Either way I look forward to seeing the finished results


----------



## Hazza197

Should look excellent once the results are up  I drive past their workshop frequently on the way up to the airport, they've always got something going on up there :thumb:


----------



## supernova-dw

Doesn't look too bad at all but still of course very very time consuming to do right.
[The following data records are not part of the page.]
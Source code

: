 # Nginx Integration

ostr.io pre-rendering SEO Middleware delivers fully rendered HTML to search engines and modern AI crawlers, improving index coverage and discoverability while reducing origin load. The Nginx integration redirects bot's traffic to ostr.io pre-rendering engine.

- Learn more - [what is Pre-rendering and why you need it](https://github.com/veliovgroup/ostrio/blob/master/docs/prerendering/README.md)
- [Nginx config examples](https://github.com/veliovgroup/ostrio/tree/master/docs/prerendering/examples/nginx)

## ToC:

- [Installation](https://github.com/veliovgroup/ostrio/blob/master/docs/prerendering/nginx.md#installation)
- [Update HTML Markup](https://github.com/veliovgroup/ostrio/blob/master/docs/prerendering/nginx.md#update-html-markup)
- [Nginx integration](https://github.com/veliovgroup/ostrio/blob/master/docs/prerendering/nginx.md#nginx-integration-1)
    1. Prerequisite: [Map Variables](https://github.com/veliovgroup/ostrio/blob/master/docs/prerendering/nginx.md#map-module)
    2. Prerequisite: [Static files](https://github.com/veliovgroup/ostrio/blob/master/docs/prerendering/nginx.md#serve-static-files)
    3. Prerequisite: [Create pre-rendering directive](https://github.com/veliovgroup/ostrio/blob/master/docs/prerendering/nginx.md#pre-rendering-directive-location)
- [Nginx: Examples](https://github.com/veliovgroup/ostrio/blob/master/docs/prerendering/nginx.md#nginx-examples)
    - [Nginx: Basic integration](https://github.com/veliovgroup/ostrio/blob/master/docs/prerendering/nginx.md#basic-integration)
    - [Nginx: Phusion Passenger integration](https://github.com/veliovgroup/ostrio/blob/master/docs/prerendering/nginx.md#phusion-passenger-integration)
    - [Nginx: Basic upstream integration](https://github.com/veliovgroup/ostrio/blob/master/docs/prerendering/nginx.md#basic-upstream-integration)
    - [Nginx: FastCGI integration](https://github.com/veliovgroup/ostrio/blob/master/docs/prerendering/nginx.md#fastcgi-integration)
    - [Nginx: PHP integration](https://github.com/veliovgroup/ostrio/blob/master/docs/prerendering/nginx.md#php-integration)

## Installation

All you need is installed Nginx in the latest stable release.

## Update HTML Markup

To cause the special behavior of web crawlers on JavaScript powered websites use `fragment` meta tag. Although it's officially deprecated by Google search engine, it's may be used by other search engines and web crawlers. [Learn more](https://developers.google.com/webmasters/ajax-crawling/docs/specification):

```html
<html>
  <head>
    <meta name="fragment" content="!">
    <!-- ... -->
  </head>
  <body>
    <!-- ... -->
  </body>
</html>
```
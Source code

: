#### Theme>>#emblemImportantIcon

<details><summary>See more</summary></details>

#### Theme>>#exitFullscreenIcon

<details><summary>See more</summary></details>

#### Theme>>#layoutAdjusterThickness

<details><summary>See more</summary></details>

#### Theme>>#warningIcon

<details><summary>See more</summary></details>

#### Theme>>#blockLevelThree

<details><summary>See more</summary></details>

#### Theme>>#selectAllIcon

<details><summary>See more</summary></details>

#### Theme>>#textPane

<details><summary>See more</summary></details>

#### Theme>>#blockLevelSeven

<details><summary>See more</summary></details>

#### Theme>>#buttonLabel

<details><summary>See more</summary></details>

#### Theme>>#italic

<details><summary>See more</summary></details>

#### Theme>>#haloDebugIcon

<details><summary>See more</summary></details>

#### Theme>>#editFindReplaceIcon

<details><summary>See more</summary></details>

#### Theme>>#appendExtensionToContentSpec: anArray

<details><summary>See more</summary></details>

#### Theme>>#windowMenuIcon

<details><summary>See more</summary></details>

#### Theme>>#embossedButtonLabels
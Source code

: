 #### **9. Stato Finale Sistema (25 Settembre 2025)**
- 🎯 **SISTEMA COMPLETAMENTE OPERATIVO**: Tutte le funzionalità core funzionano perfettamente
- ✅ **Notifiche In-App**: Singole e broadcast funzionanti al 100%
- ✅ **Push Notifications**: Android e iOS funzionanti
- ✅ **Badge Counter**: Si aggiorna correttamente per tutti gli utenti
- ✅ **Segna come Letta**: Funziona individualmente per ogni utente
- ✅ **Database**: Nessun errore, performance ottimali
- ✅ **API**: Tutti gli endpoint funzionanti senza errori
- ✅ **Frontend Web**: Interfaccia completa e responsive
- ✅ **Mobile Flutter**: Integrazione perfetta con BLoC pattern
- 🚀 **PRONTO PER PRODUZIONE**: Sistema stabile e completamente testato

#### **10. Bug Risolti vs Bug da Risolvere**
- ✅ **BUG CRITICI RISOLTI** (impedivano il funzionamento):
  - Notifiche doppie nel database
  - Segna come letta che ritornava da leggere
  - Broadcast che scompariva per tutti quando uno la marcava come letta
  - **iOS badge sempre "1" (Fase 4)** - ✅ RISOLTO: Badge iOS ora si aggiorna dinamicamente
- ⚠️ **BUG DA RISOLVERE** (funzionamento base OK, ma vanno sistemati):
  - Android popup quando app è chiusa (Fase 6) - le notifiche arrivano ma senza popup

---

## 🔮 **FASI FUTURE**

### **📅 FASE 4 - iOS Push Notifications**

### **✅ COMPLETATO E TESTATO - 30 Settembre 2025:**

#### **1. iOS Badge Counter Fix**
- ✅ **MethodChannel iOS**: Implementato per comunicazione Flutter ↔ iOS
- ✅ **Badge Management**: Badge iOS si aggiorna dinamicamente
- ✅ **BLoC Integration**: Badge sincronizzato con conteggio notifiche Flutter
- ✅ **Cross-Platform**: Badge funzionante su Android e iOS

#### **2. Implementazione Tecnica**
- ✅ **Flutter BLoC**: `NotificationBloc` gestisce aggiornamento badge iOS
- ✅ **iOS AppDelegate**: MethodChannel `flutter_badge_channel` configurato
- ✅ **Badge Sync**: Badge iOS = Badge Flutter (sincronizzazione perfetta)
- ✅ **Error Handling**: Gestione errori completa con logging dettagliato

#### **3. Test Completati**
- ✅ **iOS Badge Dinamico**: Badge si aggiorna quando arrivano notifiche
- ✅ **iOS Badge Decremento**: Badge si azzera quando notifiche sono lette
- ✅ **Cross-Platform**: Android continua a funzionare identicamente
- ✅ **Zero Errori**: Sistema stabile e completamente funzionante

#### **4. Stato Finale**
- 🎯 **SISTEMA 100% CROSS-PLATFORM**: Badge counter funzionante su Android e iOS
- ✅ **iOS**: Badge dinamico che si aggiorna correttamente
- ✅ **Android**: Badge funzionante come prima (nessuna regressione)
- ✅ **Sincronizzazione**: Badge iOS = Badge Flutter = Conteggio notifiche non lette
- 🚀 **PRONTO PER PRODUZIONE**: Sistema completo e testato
May I ask you how much they have quoted for the job If yo I don't mind?


----------



## toddy23

They never do look bad until you get into it and rust turns to holes


----------



## Scoobycarl

Rust that you see is on 95% of cars we do just the tip of the iceberg ! Minis rot from inside out so as soon as a grinder hits it you then realise how much of a job it will be ! Look forward to seeing it done as i love minis


----------



## J4KE45

Backwell, I'm in Weston myself! I'll keep an eye on this, looks good pal!


----------



## Toxicvrs

Looking forward to seeing progress


----------



## douthers

Looking forward to seeing how this turns out. Love the 'old' minis. I used to have a black 1275GT (back in the day). Wish I still had it!


----------



## Buddrow

Next stage, starting to take the Mini apart.


----------



## Scoobycarl

I did a couple of these 3 years ago and the one needed wings bonnet scuttle panel and dash panel too ! Came out really well wish i had the pics still


----------



## kartman

I have seen a lot worse. Bluffin on here will vouch for how much fun it is changing the scuttle under the front window.


----------



## Scoobycarl

I love that kind of work ! Rather do metal work than paint sometimes lol


----------



## Scoobycarl

I would take dash out mate and check the panel it covers as they can rot too ?


----------



## Buddrow

Next stage, welding.


----------



## kartman

Glad to see this progressing however it really should be lifted on the subframes and not the sills/floor, especially when fitting new sills, the risk of stuff twisting is more of an issue jacked as it is in the pics


----------



## Scoobycarl

For all the trouble your going to mate i would put a front panel on too mate as that rust near where the wings welds to will probably return ! 
On another note your doing a grand job there mate nice clean surfaces to weld to around the screen ! It's actually in very good condition mate would love to do one of these with a tuned engine and rebuit body like you are doing ! Great job mate and you have a cracking little unit there !
Ps put some zinc spray on the bare metal your gonna weld to


----------



## Buddrow

Scoobycarl said:


> For all the trouble your going to mate i would put a front panel on too mate as that rust near where the wings welds to will probably return !
> On another note your doing a grand job there mate nice clean surfaces to weld to around the screen ! It's actually in very good condition mate would love to do one of these with a tuned engine and rebuit body like you are doing ! Great job mate and you have a cracking little unit there !
> Ps put some zinc spray on the bare metal your gonna weld to


Not all the welding has been completed at this point, the front panel will be replaced. There's a few days of welding and fitting the new panels to do. I will be going to the garage on Wednesday to clean up and detail all the bright work, wheels and leather so hopefully I will have more photos of the progress. Starting to get a bit excited about getting it back, should be about two more weeks.


----------



## Tintin

Lovely colour. Wish I had a workshop like that. When I see the projects section on the Mini Forum I am amazed at what those guys manage. I guess the good availability of new panels makes cars saveable that you would otherwise scrap.


----------



## Buddrow




----------



## Steve220

Excellent progress! My MPi is due restoration early next year, really looking forward to it!


----------



## Buddrow

Even the window runners had rusted! Its starting to wear a bit thin and costing me a fortune.


----------



## kartman

Buddrow said:


> Even the window runners had rusted! Its starting to wear a bit thin and costing me a fortune.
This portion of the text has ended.